## TASK OBJECTIVE:
Whenever a line below includes the string "mtimercms", show it.

## WORKING DATA:
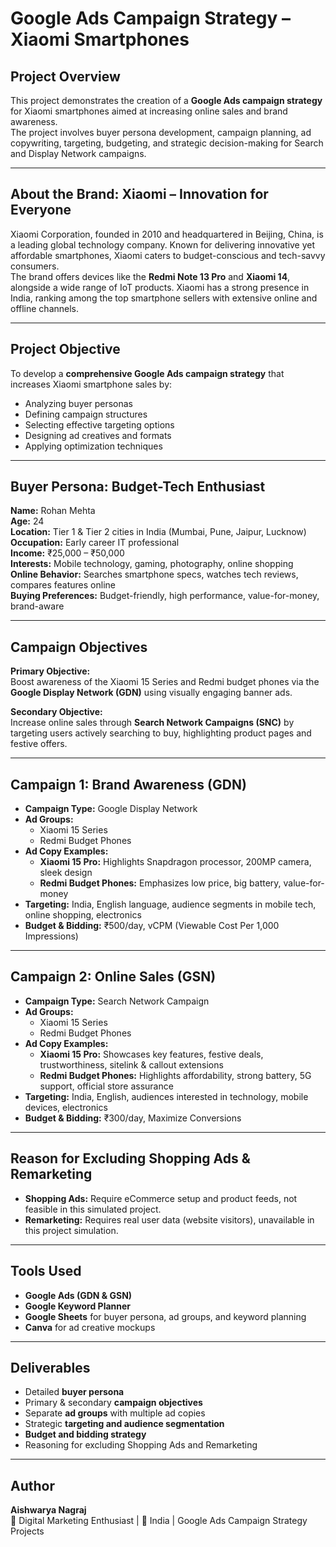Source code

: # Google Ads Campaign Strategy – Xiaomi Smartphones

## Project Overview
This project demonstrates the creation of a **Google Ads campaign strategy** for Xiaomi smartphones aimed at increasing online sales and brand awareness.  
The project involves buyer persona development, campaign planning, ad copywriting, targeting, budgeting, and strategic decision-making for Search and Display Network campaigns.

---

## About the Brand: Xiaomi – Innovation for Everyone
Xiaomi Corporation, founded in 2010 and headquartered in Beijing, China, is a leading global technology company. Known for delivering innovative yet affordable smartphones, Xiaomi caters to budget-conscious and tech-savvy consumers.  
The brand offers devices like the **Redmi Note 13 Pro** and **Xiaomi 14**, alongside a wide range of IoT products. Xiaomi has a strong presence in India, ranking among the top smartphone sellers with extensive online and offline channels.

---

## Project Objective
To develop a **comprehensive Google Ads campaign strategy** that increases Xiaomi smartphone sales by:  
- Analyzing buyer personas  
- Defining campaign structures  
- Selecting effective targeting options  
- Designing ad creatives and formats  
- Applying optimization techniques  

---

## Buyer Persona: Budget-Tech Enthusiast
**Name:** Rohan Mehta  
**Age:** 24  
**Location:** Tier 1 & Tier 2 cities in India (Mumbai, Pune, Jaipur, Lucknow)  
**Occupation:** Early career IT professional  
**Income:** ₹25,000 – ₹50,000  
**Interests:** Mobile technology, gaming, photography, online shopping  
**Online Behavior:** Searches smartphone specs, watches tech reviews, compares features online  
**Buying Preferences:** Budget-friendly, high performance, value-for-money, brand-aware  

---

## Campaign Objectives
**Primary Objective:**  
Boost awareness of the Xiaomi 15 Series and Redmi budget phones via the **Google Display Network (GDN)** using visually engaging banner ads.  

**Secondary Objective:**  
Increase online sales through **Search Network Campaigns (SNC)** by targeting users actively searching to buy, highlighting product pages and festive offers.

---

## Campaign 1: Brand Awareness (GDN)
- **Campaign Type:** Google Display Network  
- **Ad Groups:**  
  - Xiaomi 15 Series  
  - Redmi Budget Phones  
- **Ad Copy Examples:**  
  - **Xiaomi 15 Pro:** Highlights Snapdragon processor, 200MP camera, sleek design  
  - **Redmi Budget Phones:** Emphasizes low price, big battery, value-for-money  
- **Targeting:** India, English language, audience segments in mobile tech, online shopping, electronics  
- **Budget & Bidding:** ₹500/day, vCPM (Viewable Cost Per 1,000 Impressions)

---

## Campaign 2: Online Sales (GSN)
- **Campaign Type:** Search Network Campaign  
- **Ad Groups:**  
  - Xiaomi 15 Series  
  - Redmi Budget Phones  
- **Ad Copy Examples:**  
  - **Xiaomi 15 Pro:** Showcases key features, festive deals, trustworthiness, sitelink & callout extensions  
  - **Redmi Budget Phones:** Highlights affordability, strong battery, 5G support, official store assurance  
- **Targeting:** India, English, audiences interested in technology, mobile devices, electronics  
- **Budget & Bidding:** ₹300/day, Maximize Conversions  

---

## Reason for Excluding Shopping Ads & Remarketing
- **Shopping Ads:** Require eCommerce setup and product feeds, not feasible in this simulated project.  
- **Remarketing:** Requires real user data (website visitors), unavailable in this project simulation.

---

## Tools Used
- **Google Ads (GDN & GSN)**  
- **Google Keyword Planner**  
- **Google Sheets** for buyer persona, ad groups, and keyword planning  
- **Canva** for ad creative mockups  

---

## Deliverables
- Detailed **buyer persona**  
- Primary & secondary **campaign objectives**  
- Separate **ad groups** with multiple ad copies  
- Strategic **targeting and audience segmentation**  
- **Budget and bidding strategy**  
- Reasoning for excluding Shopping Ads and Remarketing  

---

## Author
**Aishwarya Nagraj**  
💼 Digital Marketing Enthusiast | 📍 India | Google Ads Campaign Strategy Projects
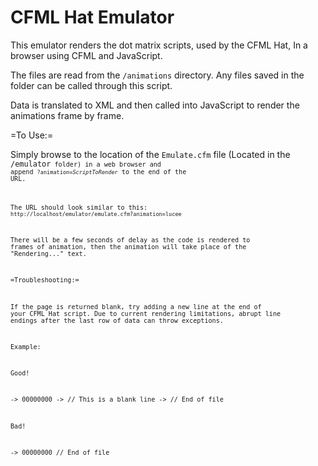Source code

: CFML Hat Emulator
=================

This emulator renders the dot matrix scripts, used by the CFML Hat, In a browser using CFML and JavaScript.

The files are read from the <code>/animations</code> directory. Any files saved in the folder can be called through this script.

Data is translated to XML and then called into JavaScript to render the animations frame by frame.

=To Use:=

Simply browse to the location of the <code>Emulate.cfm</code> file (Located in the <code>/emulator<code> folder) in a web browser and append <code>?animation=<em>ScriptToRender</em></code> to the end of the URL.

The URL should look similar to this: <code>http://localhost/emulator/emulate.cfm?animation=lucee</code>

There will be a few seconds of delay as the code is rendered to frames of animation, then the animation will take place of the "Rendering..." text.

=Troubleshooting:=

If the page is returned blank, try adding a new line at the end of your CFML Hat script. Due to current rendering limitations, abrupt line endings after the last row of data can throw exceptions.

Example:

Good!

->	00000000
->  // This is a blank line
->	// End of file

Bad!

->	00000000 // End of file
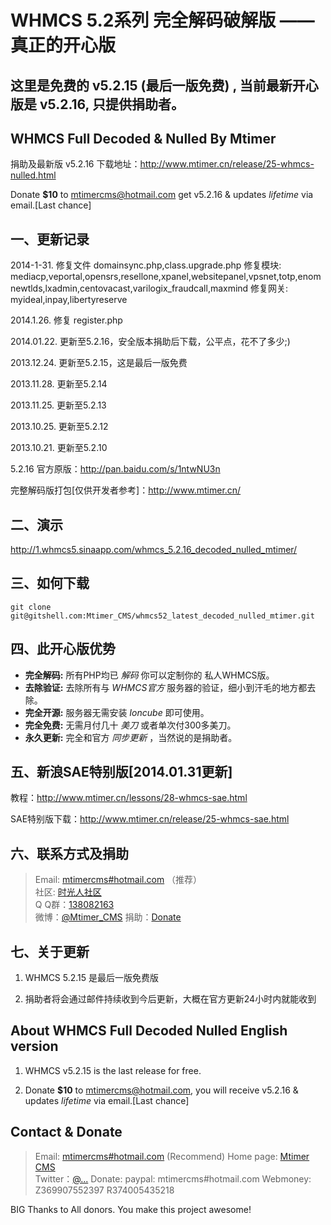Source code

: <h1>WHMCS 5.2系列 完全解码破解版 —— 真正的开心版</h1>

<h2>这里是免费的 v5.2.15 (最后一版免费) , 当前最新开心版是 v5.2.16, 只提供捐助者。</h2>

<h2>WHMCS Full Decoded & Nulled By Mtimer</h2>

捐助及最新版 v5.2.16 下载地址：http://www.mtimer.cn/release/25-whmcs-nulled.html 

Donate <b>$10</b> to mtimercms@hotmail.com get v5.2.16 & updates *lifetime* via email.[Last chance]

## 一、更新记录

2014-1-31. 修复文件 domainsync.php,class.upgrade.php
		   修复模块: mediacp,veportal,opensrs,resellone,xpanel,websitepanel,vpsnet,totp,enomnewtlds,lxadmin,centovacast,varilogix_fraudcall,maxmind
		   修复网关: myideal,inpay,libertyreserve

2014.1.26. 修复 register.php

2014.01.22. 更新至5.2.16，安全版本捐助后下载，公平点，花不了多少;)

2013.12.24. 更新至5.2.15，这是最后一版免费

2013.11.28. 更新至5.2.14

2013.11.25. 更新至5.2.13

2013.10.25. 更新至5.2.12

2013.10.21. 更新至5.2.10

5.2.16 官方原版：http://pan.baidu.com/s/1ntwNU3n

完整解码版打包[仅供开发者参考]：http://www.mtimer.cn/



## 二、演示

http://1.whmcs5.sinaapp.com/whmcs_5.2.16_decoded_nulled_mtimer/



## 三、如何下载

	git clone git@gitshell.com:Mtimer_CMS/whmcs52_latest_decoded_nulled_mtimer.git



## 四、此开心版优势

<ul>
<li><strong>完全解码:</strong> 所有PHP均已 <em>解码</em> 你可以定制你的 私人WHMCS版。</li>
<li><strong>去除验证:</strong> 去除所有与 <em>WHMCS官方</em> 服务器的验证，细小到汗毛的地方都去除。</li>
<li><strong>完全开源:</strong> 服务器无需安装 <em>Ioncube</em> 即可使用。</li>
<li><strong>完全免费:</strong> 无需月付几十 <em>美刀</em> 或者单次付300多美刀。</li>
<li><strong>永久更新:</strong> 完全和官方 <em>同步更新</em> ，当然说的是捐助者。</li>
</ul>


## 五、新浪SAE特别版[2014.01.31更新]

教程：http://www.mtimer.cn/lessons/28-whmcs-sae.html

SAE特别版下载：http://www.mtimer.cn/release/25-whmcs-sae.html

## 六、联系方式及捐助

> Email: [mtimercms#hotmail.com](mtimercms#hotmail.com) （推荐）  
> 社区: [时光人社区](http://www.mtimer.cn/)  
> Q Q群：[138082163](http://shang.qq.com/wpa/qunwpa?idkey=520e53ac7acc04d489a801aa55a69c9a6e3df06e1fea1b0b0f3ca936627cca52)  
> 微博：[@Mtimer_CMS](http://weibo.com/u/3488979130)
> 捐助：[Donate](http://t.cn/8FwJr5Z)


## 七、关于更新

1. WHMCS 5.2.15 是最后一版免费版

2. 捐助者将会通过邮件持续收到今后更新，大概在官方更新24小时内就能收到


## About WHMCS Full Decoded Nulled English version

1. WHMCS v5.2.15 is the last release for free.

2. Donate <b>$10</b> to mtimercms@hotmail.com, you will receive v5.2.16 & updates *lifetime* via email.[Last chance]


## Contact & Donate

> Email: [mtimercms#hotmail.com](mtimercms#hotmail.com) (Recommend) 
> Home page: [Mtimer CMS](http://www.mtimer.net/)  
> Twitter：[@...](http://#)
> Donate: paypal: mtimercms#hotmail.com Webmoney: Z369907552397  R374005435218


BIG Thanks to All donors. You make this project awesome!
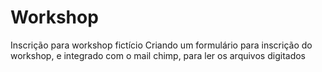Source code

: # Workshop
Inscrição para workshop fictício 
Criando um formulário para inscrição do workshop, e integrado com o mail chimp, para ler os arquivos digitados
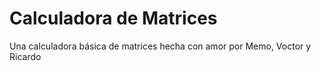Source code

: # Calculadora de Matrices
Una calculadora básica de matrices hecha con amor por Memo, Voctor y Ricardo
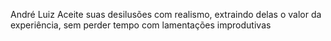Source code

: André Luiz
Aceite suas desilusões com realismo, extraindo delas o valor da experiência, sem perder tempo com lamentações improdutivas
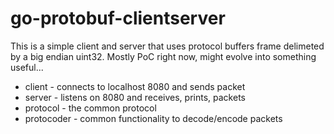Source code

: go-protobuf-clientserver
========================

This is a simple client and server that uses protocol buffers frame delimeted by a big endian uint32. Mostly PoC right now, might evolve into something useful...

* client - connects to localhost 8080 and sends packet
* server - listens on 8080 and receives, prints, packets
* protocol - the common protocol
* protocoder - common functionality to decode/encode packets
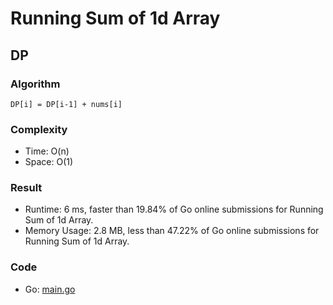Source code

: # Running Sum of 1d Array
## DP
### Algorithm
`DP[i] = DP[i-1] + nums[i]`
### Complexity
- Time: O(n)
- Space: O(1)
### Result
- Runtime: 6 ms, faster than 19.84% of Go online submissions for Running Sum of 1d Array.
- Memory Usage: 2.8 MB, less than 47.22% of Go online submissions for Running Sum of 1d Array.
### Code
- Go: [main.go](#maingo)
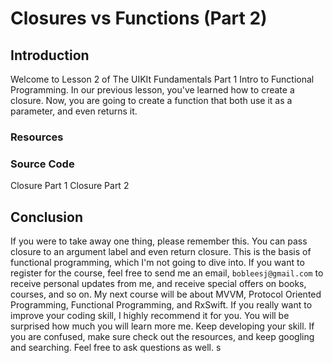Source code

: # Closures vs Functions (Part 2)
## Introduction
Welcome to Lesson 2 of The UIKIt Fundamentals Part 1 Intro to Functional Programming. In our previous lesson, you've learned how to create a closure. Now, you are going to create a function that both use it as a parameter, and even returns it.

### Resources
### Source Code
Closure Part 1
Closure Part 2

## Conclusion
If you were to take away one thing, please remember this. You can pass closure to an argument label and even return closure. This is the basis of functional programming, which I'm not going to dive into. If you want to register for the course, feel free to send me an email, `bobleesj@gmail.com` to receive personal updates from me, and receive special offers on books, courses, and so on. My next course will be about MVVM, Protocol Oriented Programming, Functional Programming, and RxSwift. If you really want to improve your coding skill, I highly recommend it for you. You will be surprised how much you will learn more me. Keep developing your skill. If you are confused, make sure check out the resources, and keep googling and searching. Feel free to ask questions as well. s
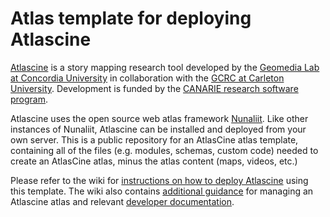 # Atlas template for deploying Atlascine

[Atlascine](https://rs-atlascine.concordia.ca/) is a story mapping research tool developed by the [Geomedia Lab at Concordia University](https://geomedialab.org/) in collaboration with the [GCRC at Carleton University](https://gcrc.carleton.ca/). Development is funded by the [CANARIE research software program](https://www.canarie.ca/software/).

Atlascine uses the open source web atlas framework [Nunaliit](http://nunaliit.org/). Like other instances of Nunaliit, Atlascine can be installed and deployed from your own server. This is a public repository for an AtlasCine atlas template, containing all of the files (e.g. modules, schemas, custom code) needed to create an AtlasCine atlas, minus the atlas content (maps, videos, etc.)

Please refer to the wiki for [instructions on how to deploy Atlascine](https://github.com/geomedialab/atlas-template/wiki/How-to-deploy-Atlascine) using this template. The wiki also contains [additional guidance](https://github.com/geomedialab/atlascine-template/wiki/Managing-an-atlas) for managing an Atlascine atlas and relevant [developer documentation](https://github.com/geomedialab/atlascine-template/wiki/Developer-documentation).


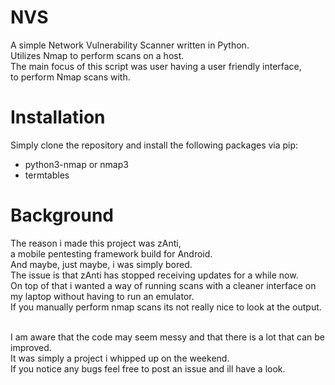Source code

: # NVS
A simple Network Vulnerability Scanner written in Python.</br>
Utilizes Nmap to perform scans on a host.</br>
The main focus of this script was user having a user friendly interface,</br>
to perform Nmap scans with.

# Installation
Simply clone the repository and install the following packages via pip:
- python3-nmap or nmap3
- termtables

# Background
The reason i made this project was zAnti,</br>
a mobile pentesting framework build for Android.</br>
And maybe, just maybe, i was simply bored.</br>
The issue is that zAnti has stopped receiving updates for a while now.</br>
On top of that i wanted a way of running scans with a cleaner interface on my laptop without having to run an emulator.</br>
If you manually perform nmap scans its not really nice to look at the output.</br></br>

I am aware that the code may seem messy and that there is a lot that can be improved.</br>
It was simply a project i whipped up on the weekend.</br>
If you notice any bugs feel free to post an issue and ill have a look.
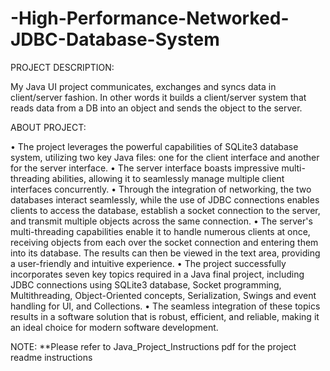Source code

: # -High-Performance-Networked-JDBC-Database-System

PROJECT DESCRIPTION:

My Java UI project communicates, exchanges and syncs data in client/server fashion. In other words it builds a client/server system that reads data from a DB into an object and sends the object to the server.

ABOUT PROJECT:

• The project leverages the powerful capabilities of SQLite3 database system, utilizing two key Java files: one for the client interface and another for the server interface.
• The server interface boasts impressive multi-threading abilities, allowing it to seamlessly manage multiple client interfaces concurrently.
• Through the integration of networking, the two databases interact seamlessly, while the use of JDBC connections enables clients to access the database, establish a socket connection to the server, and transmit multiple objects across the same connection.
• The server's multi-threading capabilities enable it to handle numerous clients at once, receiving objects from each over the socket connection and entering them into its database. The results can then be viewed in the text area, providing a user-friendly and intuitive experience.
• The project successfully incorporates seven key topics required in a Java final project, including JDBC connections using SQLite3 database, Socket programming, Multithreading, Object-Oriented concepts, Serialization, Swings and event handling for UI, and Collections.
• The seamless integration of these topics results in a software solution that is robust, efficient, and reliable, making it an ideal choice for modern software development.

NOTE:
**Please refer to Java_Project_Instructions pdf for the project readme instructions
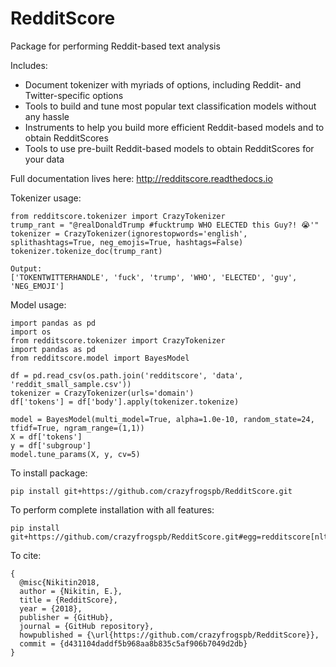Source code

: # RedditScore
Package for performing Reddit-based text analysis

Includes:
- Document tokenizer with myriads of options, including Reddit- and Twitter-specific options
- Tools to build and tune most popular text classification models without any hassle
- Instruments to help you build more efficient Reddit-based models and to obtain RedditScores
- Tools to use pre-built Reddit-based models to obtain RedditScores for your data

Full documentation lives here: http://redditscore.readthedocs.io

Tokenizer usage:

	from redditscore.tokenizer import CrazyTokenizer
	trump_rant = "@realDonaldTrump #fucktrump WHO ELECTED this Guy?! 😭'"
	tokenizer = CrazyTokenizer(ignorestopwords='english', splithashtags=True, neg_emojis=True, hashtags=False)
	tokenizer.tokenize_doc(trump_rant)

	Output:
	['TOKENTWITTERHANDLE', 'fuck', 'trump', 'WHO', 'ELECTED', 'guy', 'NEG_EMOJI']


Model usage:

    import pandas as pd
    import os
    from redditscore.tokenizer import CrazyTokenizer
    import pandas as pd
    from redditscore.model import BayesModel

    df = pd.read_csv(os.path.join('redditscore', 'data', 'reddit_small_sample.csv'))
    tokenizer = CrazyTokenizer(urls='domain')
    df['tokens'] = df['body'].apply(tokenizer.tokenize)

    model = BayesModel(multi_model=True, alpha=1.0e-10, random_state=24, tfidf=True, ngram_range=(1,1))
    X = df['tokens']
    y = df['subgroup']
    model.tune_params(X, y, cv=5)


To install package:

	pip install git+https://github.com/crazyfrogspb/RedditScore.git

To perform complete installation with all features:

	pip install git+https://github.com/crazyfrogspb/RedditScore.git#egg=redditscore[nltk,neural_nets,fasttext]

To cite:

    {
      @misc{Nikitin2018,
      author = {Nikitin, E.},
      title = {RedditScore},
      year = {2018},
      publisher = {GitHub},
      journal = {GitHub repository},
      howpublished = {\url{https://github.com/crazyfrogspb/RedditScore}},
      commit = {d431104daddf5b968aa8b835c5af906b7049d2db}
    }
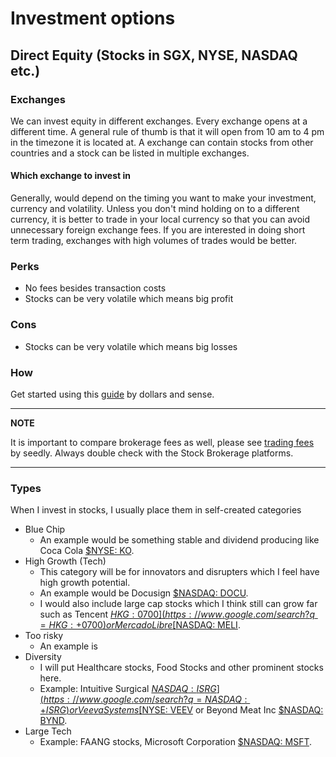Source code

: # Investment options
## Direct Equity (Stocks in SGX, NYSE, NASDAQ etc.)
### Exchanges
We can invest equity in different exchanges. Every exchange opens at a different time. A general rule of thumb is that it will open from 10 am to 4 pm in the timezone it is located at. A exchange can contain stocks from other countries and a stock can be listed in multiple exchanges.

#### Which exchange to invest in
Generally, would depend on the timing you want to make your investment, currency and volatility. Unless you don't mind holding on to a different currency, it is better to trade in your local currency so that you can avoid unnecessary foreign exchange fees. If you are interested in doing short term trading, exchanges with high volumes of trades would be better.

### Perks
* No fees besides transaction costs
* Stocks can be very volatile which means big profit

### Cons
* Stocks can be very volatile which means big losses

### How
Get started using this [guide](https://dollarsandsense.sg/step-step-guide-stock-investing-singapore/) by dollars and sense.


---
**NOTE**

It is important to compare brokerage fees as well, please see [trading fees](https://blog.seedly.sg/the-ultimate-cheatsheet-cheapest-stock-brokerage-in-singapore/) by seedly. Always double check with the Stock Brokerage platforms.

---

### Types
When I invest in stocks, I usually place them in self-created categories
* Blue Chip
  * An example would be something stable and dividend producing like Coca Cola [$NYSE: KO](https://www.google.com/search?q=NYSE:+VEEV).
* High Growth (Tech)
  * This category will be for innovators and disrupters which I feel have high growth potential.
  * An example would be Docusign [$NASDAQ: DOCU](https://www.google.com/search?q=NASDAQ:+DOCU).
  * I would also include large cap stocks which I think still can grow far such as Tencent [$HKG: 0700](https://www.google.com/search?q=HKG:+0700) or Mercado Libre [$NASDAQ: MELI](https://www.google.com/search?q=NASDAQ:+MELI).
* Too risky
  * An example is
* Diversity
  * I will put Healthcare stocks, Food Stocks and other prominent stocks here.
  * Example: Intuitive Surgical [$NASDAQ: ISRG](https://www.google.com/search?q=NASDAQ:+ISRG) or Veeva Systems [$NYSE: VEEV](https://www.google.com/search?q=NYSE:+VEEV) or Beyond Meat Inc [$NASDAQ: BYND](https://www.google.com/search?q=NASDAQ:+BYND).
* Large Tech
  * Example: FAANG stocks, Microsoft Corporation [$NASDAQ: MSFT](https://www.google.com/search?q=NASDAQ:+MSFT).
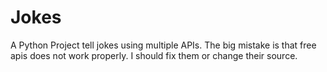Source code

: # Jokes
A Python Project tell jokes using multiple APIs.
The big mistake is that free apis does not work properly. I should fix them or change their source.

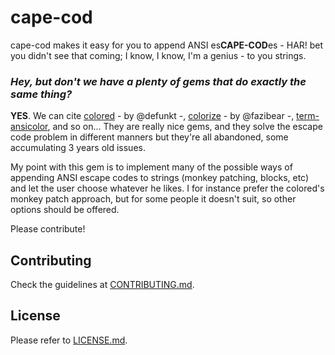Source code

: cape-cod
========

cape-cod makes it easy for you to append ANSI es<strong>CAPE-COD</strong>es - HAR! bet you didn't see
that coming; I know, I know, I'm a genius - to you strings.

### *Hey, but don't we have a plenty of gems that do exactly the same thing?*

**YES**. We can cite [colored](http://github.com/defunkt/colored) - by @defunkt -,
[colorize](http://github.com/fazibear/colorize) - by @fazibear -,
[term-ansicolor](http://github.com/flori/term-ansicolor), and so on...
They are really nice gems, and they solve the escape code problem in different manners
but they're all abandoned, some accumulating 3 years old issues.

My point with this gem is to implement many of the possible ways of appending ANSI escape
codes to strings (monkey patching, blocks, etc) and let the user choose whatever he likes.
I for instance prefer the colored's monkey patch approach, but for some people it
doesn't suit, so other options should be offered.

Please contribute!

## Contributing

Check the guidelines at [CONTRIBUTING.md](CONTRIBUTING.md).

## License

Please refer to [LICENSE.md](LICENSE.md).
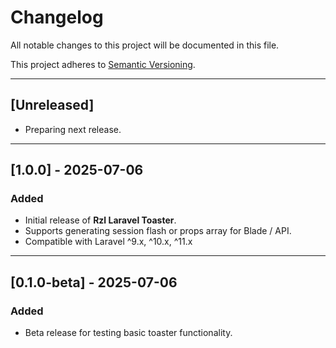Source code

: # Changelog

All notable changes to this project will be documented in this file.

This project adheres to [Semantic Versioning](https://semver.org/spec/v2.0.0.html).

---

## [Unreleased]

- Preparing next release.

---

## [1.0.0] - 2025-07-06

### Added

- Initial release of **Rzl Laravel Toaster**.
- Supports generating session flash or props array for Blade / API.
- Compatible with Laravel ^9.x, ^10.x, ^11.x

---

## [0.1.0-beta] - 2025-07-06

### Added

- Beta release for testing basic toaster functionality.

## FINISHED TASK:
Donate <b>$10</b> to mtimercms@hotmail.com get v5.2.16 & updates *lifetime* via email.[Last chance]
> Email: [mtimercms#hotmail.com](mtimercms#hotmail.com) （推荐）  
2. Donate <b>$10</b> to mtimercms@hotmail.com, you will receive v5.2.16 & updates *lifetime* via email.[Last chance]
> Email: [mtimercms#hotmail.com](mtimercms#hotmail.com) (Recommend) 
> Donate: paypal: mtimercms#hotmail.com Webmoney: Z369907552397  R374005435218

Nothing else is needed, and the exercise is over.